Xu et al. proposed a deep spatiotemporal adversarial network to segment and quantify MF directly from the cine MR image [65]. Manual segmentation of MF on the corresponding LGE CMR images was considered as ground truth to evaluate the performance of the proposed methodology. In this algorithm, first a coarse to fine hierarchical features are learned using a multi-level and multi-scale spatiotemporal variation encoder. Then, a cross-task generator generates the segmentation and quantification tasks results and connects the beneficial interaction feature maps of these two related tasks. Then, three discriminators (including segmentation, quantification, and relationship) are iteratively imposed on the encoder and generator to detect and correct the inconsistencies in the label relatedness between and within tasks via adversarial learning. This method yielded an accuracy of 96.98% at the pixel level.

Discussion

Due to the availability of large annotated datasets, supervised learning approaches based on DL methods are ideally suited for the segmentation of ML in CMR images. In this paper, we described the ML-based methods developed for the quantification of MF. The proposed methods are evolved from semi- to fully automated, and the majority of them are CNN-based. We reviewed methods introduced for MF assessment using both types of CMR images including LGE and cine. The LGE CMR imaging has been known as a gold standard for MF assessment as it hyper enhances the intensity regions of MF compared to normal tissue. However, gadolinium-based contrast agents may not be recommended for patients with chronic kidney diseases [44]. Therefore, there is an increased interest in the automated characterization of MF using non-contrast CMR images.

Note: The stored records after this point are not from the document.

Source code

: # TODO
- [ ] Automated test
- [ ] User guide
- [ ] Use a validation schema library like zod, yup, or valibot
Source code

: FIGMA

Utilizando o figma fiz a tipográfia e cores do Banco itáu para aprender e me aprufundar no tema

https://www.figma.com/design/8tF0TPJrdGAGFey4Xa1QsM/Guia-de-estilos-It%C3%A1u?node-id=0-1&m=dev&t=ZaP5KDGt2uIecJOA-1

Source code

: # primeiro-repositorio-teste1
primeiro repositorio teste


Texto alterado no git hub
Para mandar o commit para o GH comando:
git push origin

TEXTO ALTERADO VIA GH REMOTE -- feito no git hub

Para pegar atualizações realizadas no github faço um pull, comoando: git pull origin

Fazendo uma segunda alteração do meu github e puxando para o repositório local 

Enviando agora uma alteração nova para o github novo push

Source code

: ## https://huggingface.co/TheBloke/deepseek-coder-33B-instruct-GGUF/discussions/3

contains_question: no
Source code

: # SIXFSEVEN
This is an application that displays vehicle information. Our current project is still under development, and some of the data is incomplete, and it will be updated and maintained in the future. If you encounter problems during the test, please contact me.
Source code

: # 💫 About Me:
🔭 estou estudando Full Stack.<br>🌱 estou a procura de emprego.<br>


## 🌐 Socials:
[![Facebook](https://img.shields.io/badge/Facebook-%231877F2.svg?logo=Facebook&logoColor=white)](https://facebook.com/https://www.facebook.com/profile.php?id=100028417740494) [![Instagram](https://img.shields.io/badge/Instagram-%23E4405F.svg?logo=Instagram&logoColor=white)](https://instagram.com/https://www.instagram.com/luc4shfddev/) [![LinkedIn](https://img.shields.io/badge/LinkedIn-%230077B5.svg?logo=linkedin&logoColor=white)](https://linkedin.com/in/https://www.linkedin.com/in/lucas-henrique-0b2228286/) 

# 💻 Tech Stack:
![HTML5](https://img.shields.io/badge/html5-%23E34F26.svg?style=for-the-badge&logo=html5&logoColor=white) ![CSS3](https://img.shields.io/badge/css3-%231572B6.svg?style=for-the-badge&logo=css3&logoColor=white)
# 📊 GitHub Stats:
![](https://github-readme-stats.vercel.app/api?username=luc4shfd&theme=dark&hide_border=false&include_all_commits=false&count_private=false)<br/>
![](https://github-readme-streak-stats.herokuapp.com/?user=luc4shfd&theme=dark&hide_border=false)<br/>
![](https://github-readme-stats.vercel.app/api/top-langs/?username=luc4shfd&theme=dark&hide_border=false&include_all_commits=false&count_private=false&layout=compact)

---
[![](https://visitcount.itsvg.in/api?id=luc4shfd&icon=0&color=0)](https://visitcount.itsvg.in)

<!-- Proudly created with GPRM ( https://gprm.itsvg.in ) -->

The use of different datasets and metrics in the reported studies on MF segmentation hampers the direct comparison of the proposed algorithms. Furthermore, in some studies where segmentation was performed using cine MR images, pixel-wise accuracy was used as a sole metric to investigate the performance of the developed method for MF segmentation. This metric does not represent the segmentation method performance as MF has a relatively small size in CMR images compared to the background that leads to a substantial class imbalance between pixels labeled as MF or background. It has been shown that in the case of class imbalance, a proper metric other than accuracy (e.g., sensitivity, specificity, receiver operating characteristic curve, precision-recall curves, etc.) must be chosen to evaluate the model performance [66]. Selecting a metric is problem dependent. Another limitation concerning algorithm evaluation is the subjectivity of manual segmentations as the reference standard. In all aforementioned studies, expert manual segmentation was used as a surrogate to evaluate the performance of developed algorithms for MF segmentation performed typically by a single expert or few experts. However, there is observer variability in the manual delineation of the MF in the images, which often has not taken into account. Another limitation of the surveyed studies is that a limited number of images were used for the evaluation of the algorithms. This is a common issue in medical image processing problems as acquiring annotated images is quite expensive. Therefore, further studies are required to investigate the robustness of the presented automated techniques for various LGE CMR images. The future works include domain adaptation and transfer learning that might be beneficial to adapt the pre-trained deep learning models to data from new centers.